• Singer l’Épouse : quand le Vatican, Palmar de Troya et républicanistes osent parodier l’Église…



    Rites civils, messes simulées et “papautés” parallèles : faux dogmes, vraies impostures

  • ⚡  l’imitation sacrilège de l’institution divine ⚡

    ⁂ Arène de l’Assemblée

    Ô lecteur averti,
    Depuis deux mille ans, l’Église catholique — Corps mystique du Christ et colonne de vérité —, ne cesse de suscitée et d’Être parodiée. De la secte palmarienne au baptême républicain, des conciles truqués aux messes simulées, nombreux sont ceux qui, par rejet ou par nostalgie, en imitent les apparences tout en en reniant la substance réelle. Or, comme le rappelle saint Augustin — pour ne citer que ce Père de l’Église —, toute imitation sacrilège est plus qu’un mensonge : elle est un blasphème.

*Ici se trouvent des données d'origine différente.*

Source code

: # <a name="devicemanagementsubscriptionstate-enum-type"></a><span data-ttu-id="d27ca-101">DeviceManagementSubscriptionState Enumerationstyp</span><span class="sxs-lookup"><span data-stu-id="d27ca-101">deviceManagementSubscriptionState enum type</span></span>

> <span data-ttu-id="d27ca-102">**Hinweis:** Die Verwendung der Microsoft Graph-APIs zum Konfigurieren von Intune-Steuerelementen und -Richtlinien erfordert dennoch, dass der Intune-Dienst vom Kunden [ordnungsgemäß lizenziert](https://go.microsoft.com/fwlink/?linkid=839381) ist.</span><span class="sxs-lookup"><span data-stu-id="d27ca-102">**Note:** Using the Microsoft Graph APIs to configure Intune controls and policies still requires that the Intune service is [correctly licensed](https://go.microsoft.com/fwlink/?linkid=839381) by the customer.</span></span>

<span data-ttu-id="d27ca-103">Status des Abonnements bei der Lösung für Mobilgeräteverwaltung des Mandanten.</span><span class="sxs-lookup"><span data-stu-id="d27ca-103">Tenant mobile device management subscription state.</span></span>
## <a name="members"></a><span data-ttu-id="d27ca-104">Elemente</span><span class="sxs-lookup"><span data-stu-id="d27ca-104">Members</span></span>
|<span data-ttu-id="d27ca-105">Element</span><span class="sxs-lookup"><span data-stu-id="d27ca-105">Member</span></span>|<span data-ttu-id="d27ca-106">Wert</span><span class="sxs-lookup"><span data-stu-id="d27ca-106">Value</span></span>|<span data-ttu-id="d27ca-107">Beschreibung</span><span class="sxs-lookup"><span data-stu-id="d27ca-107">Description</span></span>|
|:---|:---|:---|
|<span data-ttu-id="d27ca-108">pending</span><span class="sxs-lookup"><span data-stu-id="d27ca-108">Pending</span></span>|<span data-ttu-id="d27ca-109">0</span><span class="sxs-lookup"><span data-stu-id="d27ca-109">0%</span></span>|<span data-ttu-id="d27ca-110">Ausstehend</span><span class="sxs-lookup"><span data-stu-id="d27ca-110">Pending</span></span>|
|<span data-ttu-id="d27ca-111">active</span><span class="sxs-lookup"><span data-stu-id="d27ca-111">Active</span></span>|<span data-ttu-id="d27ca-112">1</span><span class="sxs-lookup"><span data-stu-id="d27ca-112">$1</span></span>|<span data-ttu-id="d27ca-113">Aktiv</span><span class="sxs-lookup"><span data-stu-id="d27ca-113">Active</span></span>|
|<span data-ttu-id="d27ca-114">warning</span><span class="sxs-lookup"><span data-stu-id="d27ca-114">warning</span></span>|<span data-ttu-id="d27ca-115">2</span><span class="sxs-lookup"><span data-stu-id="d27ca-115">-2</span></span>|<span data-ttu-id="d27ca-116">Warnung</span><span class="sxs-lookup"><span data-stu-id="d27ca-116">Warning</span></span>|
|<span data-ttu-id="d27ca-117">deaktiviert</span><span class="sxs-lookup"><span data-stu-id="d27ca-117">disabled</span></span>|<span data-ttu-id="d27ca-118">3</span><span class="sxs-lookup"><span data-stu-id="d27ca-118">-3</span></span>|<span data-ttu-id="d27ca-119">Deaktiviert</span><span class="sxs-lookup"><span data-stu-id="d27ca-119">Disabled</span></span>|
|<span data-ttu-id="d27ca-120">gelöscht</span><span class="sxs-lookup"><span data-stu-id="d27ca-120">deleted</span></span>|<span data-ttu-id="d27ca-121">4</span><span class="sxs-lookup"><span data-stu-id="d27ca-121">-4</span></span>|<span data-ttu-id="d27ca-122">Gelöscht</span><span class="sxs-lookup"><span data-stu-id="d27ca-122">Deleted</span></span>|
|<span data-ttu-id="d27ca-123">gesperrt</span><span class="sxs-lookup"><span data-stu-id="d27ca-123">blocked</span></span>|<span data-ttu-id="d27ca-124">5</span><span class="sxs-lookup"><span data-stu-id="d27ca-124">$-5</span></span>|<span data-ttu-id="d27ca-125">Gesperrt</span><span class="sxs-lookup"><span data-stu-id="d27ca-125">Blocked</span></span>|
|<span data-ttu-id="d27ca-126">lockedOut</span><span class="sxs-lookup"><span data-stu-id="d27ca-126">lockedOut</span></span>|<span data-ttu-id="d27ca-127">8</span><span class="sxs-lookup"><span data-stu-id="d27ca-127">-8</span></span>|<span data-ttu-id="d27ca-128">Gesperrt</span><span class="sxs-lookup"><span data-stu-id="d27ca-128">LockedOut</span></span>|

    Il s’agit donc ici d’interroger la gravité de telles usurpations : que vaut une messe de Palmar de Troya ? Un baptême républicain ? Une « messe nouvelle » née du conciliabule, détournée de sa finalité propitiatoire ? De telles questions, certes polémiques, touchent à l’essence de la Foi, et appellent un discernement doctrinal, moral et canonique. Nous le ferons en suivant la méthode des anciens : définir, discerner, juger !

    ANTENNA I.O.

    ☒ Sémantique qui cogne

    ASSEMBLÉE, part. passé, adj. subst.
    L’origine du mot « Assemblée » plonge ses racines dans l’antiquité grecque, où l’on trouve le terme ἐκκλησία (ekklêsía), signifiant littéralement convocation, appel hors de (de ek- : hors de, et kalein : appeler). Ce terme désignait à Athènes l’assemblée des citoyens libres convoqués pour délibérer des affaires de la cité. Dans le Nouveau Testament, l’ekklêsía désigne désormais la communauté des fidèles, convoqués par Dieu à travers Notre Seigneur Jésus-Christ.

    SIMULER, verbe trans.
    Prétendre avoir une qualité, un sentiment, un état qu’on n’a pas.

    SCHISME, subst. masc.
    Séparation de la communauté catholique romaine d’avec son autorité légitime.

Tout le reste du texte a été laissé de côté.